When SQLite calls uuid_v4():

  1. SQLite finds the function in its function table → calls a host trampoline.
  2. The trampoline crosses into wasm via wasmtime, calling the extension's dispatch.scalar(func_id, args) export.
  3. The extension returns a SqlValue (NULL / Integer / Real / Text / Blob).
  4. The trampoline converts back to SQLite's sqlite3_value types + returns to the caller.

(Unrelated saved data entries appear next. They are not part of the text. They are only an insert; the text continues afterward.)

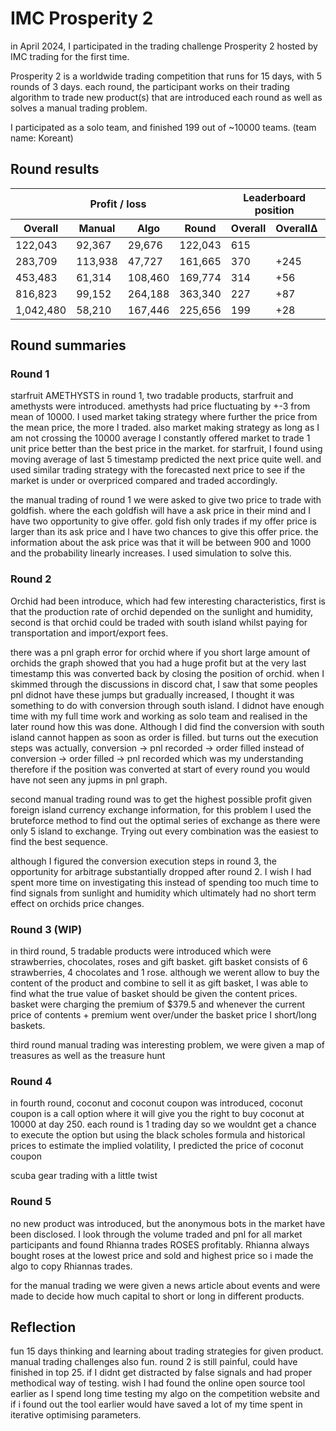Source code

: # IMC Prosperity 2
in April 2024, I participated in the trading challenge Prosperity 2 hosted by IMC trading for the first time.

Prosperity 2 is a worldwide trading competition that runs for 15 days, with 5 rounds of 3 days. each round, the participant works on their trading algorithm to trade new product(s) that are introduced each round as well as solves a manual trading problem.

I participated as a solo team, and finished 199 out of ~10000 teams. (team name: Koreant)

## Round results

<table>
    <thead>
        <tr>
            <th colspan="4" style="text-align: center">Profit / loss</th>
            <th colspan="2" style="text-align: center">Leaderboard position</th>
            <th colspan="2" style="text-align: center">Visualizer links</th>
        </tr>
        <tr>
            <th>Overall</th>
            <th>Manual</th>
            <th>Algo</th>
            <th>Round</th>
            <th>Overall</th>
            <th>OverallΔ</th>
            <th>Submission</th>
        </tr>
    </thead>
    <tbody>
        <tr>
            <td>122,043</td>
            <td>92,367</td>
            <td>29,676</td>
            <td>122,043</td>
            <td>615</td>
            <td></td>
            <td></td>
        </tr>
        <tr>
            <td>283,709</td>
            <td>113,938</td>
            <td>47,727</td>
            <td>161,665</td>
            <td>370</td>
            <td>+245</td>
            <td></td>
        </tr>
        <tr>
            <td>453,483</td>
            <td>61,314</td>
            <td>108,460</td>
            <td>169,774</td>
            <td>314</td>
            <td>+56</td>
            <td><a href="https://jmerle.github.io/imc-prosperity-2-visualizer/?open=https://raw.githubusercontent.com/ilee5077/IMC_Prosperity2_2024/main/logs/round3_result.log">link</a></td>
        </tr>
        <tr>
            <td>816,823</td>
            <td>99,152</td>
            <td>264,188</td>
            <td>363,340</td>
            <td>227</td>
            <td>+87</td>
            <td><a href="https://jmerle.github.io/imc-prosperity-2-visualizer/?open=https://raw.githubusercontent.com/ilee5077/IMC_Prosperity2_2024/main/logs/round4_result.log">link</a></td>
        </tr>
        <tr>
            <td>1,042,480</td>
            <td>58,210</td>
            <td>167,446</td>
            <td>225,656</td>
            <td>199</td>
            <td>+28</td>
            <td><a href="https://jmerle.github.io/imc-prosperity-2-visualizer/?open=https://raw.githubusercontent.com/ilee5077/IMC_Prosperity2_2024/main/logs/round5_result.log">link</a></td>
        </tr>
    </tbody>
</table>

## Round summaries
### Round 1
starfruit AMETHYSTS
in round 1, two tradable products, starfruit and amethysts were introduced. amethysts had price fluctuating by +-3 from mean of 10000. I used market taking strategy where further the price from the mean price, the more I traded. also market making strategy as long as I am not crossing the 10000 average I constantly offered market to trade 1 unit price better than the best price in the market.
for starfruit, I found using moving average of last 5 timestamp predicted the next price quite well. and used similar trading strategy with the forecasted next price to see if the market is under or overpriced compared and traded accordingly.

the manual trading of round 1 we were asked to give two price to trade with goldfish. where the each goldfish will have a ask price in their mind and I have two opportunity to give offer. gold fish only trades if my offer price is larger than its ask price and I have two chances to give this offer price. the information about the ask price was that it will be between 900 and 1000 and the probability linearly increases. I used simulation to solve this.

### Round 2
Orchid had been introduce, which had few interesting characteristics, first is that the production rate of orchid depended on the sunlight and humidity, second is that orchid could be traded with south island whilst paying for transportation and import/export fees.

there was a pnl graph error for orchid where if you short large amount of orchids the graph showed that you had a huge profit but at the very last timestamp this was converted back by closing the position of orchid.
when I skimmed through the discussions in discord chat, I saw that some peoples pnl didnot have these jumps but gradually increased, I thought it was something to do with conversion through south island. I didnot have enough time with my full time work and working as solo team and realised in the later round how this was done. Although I did find the conversion with south island cannot happen as soon as order is filled. but turns out the execution steps was actually,
conversion -> pnl recorded -> order filled
instead of
conversion -> order filled -> pnl recorded which was my understanding
therefore if the position was converted at start of every round you would have not seen any jupms in pnl graph.

second manual trading round was to get the highest possible profit given foreign island currency exchange information, for this problem I used the bruteforce method to find out the optimal series of exchange as there were only 5 island to exchange. Trying out every combination was the easiest to find the best sequence.

although I figured the conversion execution steps in round 3, the opportunity for arbitrage substantially dropped after round 2. I wish I had spent more time on investigating this instead of spending too much time to find signals from sunlight and humidity which ultimately had no short term effect on orchids price changes.

### Round 3 (WIP)
in third round, 5 tradable products were introduced which were strawberries, chocolates, roses and gift basket. gift basket consists of 6 strawberries, 4 chocolates and 1 rose. although we werent allow to buy the content of the product and combine to sell it as gift basket, I was able to find what the true value of basket should be given the content prices. basket were charging the premium of $379.5 and whenever the current price of contents + premium went over/under the basket price I short/long baskets.

third round manual trading was interesting problem, we were given a map of treasures as well as the  treasure hunt

### Round 4
in fourth round, coconut and coconut coupon was introduced, coconut coupon is a call option where it will give you the right to buy coconut at 10000 at day 250. each round is 1 trading day so we wouldnt get a chance to execute the option but using the black scholes formula and historical prices to estimate the implied volatility, I predicted the price of coconut coupon 

scuba gear trading with a little twist

### Round 5
no new product was introduced, but the anonymous bots in the market have been disclosed. I look through the volume traded and pnl for all market participants and found Rhianna trades ROSES profitably. Rhianna always bought roses at the lowest price and sold and highest price so i made the algo to copy Rhiannas trades.

for the manual trading we were given a news article about events and were made to decide how much capital to short or long in different products.

## Reflection
fun 15 days thinking and learning about trading strategies for given product. manual trading challenges also fun. round 2 is still painful, could have finished in top 25. if I didnt get distracted by false signals and had proper methodical way of testing. wish I had found the online open source tool earlier as I spend long time testing my algo on the competition website and if i found out the tool earlier would have saved a lot of my time spent in iterative optimising parameters.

The same crossing happens for aggregate step/final, vtab xCreate/ xOpen/xColumn, collation comparison, hook fire, and dot-command invocation. Each crossing is async-aware on the host side; the extension stays sync-shaped.

Capability model

Every extension declares its capability requirements in its manifest. Capabilities are coarse permission tokens:

CapabilityWhat it lets the extension do
spiRead/write the user db via spi.execute.
bundlesRead/write the cas-cache's bundle registry.
filesystemwasi:filesystem access (a per-extension chroot).
networkwasi:http + dns lookup.
s3aws-sigv4 SDK access via host-resident bridge.
spawn-buildSpawn cargo build for .bundle build paths.
wal-framesWAL frame stream access (low-level).

The operator grants capabilities at .load time:

.load /path/to/ext.wasm --grant spi,filesystem

The host enforces grants at SPI call time. Missing-capability calls return SQLITE_PERM. Defaults err on the side of less.

Dispatch-bridge pattern

The contract that makes a wasm component become a SQLite extension is the dispatch-bridge: a host-resident SPI capability where the extension imports a WIT interface and the host serves it via a trait impl on LoadedState. The same pattern adds new SPI surfaces like bundles, wal-frames, s3-base, spawn-build, and build.

The pattern is intentionally narrow: each new SPI is one interface, one capability, one host impl. Per-world widening across all 15 extension worlds is mechanical.

Component re-encoding + WIT skew

The wasm component format embeds the WIT contract version in its metadata. When the host's contract changes (new method, new field), existing .component.wasm blobs go stale the encoded WIT no longer matches what the host expects.

scripts/encode-extension-components.sh is self-invalidating: it hashes the WIT closure per extension, stores it in a .wit-hash sidecar next to each .component.wasm, and re-builds + re-encodes on hash mismatch. Idempotent + cheap when nothing changed.